▶ _WHAT IS EXPECTED_: Only the lines holding "otherwise" are wanted; find them in the listing and return each one.

▶ _DATASET_:
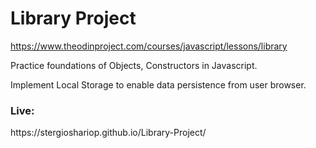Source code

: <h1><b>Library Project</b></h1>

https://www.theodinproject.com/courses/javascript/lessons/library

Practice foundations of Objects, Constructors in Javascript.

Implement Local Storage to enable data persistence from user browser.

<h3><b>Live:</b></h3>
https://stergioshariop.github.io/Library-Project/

==

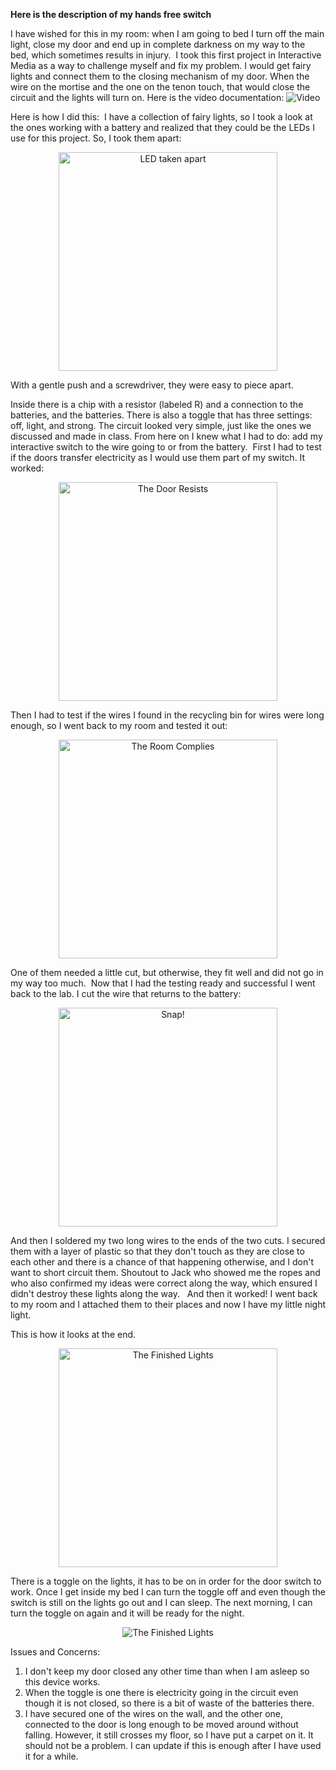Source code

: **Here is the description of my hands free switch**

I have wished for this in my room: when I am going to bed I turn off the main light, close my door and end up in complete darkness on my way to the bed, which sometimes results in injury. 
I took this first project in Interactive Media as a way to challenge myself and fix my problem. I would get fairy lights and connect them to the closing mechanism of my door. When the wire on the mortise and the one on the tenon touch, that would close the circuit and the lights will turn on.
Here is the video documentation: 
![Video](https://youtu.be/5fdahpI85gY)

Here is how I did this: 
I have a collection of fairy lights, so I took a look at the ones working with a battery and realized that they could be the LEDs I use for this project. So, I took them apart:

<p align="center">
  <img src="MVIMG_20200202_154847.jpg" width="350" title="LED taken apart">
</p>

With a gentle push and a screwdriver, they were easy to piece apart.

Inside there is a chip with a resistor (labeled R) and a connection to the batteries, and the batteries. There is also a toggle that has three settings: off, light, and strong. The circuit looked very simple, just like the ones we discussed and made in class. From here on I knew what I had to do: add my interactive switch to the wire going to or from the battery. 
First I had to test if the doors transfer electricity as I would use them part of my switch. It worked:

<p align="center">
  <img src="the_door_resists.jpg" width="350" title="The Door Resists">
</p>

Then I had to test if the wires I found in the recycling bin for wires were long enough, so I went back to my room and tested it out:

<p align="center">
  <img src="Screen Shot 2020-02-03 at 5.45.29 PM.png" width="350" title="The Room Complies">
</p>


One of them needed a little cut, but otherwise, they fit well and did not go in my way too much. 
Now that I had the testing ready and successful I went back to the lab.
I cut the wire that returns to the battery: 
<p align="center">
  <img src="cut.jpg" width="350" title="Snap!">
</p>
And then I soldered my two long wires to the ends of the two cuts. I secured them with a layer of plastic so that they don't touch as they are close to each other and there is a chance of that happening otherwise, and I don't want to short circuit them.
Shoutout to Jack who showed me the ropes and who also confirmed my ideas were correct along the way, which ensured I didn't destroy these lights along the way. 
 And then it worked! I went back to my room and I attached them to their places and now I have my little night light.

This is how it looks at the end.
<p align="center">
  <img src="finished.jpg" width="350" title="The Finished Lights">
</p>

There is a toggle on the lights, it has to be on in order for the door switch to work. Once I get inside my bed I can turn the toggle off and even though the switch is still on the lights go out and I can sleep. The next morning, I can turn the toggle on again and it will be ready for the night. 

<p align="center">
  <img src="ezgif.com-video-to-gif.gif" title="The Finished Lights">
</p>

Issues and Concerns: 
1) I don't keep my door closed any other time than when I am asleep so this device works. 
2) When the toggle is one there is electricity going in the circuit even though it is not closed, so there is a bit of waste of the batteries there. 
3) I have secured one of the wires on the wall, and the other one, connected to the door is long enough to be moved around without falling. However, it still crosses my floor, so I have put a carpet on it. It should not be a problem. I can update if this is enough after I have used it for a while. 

--

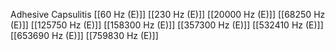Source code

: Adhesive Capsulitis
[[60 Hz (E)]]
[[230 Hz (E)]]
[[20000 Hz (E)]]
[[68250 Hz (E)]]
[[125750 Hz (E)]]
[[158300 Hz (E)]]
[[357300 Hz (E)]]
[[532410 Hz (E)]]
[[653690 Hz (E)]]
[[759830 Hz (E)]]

▶ _FINAL ANSWER_:
One of them needed a little cut, but otherwise, they fit well and did not go in my way too much. 
And then I soldered my two long wires to the ends of the two cuts. I secured them with a layer of plastic so that they don't touch as they are close to each other and there is a chance of that happening otherwise, and I don't want to short circuit them.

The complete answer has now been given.